Metropolitan News-Enterprise

 

Thursday, April 29, 2010

 

Page 3

 

Appeals Court: San Francisco Can Apply Hotel Tax to Parking

 

By STEVEN M. ELLIS, Staff Writer

 

The First District Court of Appeal yesterday rejected a challenge to San Francisco’s application of its hotel tax to charges for guests’ parking.

Div. Two said the city and county’s tax collector did not overstep its authority when it issued guidelines advising hoteliers that the city’s 14 percent levy on rent paid to a hotel applied to parking and other services.

San Mateo County resident Angel Batt filed suit in 2006, arguing the tax collector had gone too far because the ordinance authorized a tax on “the rent for every occupancy of a guest room in a hotel,” not on parking.

Div. Two in 2007 denied Batt’s bid to maintain a class action for refund of taxes collected on parking, ruling in Batt v. City and County of San Francisco 155 Cal.App.4th 65 that she needed statutory authorization to do so. However, the court allowed her to prosecute an action for tax imposed on the $55 she was charged to park her car overnight at the Ritz-Carlton Hotel in the city.

The tax is authorized by an ordinance the city adopted in 1961. It defines “occupancy” as “use or possession, or the right to the use or possession of any room or apartment in a hotel or the right to the use or possession of the furnishings or to the services and accommodations accompanying the use and possession of the room.”

The City of Los Angeles imposes a similar 14 percent tax on “rent” paid to a hotel by an occupant, but defines the term as “the consideration charged…for the occupancy of space in a hotel valued in money…including all receipts, cash, credits and property and services of any kind or nature, without any deduction therefrom whatsoever.”

Batt contended that the guidelines issued by San Francisco’s tax collector were invalid because they went beyond “carrying out and enforcing the payment, collection and remittance of taxes,” which the tax collector is authorized to do by another city ordinance.

She said the guidelines changed the definition of “occupant” and amounted to a new tax on hotel parking.
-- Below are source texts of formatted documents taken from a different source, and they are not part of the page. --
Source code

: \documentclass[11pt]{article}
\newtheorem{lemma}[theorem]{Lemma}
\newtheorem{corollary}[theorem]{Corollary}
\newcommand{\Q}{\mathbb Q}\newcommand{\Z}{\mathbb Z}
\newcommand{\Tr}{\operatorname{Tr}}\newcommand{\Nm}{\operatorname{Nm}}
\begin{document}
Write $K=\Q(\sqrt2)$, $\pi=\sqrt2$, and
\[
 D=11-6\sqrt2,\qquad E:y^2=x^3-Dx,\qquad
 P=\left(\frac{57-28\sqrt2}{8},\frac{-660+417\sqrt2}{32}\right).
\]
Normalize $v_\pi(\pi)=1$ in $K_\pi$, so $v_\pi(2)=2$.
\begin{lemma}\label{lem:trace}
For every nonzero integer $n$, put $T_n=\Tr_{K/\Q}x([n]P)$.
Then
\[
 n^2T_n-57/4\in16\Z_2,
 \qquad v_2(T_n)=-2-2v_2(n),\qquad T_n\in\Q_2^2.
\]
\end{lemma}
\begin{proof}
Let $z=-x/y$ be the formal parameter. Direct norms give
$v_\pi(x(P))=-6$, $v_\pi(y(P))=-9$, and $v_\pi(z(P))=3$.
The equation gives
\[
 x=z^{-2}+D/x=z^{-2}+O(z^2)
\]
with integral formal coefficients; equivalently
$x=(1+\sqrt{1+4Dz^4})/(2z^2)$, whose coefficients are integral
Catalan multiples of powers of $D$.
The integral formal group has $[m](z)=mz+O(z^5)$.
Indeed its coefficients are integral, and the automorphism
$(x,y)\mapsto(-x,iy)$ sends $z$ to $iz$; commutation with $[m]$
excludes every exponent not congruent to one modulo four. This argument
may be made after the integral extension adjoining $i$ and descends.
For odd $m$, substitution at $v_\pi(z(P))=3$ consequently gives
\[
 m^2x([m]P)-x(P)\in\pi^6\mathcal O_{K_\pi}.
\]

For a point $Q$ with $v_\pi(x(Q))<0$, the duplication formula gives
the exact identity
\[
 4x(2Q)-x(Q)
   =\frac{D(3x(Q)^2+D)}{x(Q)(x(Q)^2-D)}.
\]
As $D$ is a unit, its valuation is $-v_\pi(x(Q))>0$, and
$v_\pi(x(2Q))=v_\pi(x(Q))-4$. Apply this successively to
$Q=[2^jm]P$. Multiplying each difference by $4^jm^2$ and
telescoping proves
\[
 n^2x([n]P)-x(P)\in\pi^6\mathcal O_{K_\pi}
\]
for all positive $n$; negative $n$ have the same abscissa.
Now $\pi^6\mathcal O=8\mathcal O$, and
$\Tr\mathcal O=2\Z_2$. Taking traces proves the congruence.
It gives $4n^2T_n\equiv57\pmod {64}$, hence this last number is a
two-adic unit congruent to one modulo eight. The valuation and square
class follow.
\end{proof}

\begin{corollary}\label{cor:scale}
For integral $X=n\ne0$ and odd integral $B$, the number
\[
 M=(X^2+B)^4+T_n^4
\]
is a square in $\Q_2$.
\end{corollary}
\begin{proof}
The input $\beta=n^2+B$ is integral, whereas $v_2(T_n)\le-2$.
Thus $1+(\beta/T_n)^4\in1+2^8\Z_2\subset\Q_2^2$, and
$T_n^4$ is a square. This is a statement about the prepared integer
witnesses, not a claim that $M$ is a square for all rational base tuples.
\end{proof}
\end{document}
Batt argued that a guest must actually be in the room in order to “use and possess” it, and that any service must be related to such in-room use and possession before it can be taxed.

She further asserted that the guidelines conflicted with the city and county’s Board of Supervisors’ intent to exempt hotel parking, and violated the state Constitution by increasing the hotel tax with a vote of the electorate.

San Francisco Superior Court Judge Curtis E.A. Karnow rejected Batt’s claims, and the Court of Appeal affirmed in an opinion by Justice James A. Richman.

“Unlike plaintiff, we do not approach the Guidelines with a suspicious anticipation of finding illegality,” he wrote.

Examining the hotel tax ordinance’s language with respect to “services,” Richman said the term “would appear to be that vast residuum of amenities offered or made available to guest, limited only by the imagination—or by the nerve—of hoteliers to charge extra.”

Pointing out that “laundering and dry cleaning is not done in a guest’s room, but not even plaintiff disputes the validity of an additional charge for such services,” the justice wrote that Batt’s “emphasis upon confining the City’s taxing power to the four walls of a hotel ‘guest room’ is unduly narrow.”

Richman then rejected Batt’s assertion that an exemption for hotel parking from another ordinance imposing a 15 percent tax on parking in a lot carried over to the hotel tax ordinance, and noted that the state constitutional provision requiring electoral approval of new taxes was enacted after San Francisco’s hotel tax ordinance and was not retroactive.

He also rebuffed Batt’s argument that the court should adopt the definition of “occupancy” in New York City’s administrative code, which has been construed not to include parking.

“Absent a showing that San Francisco’s Hotel Tax is modeled on New York’s, there is no reason the former should not be construed according to its own terms, as we have done,” he said.

Justices Paul R. Haerle and James R. Lambden joined Richman in his opinion.

The case is Batt v. City and County of San Francisco, A123253.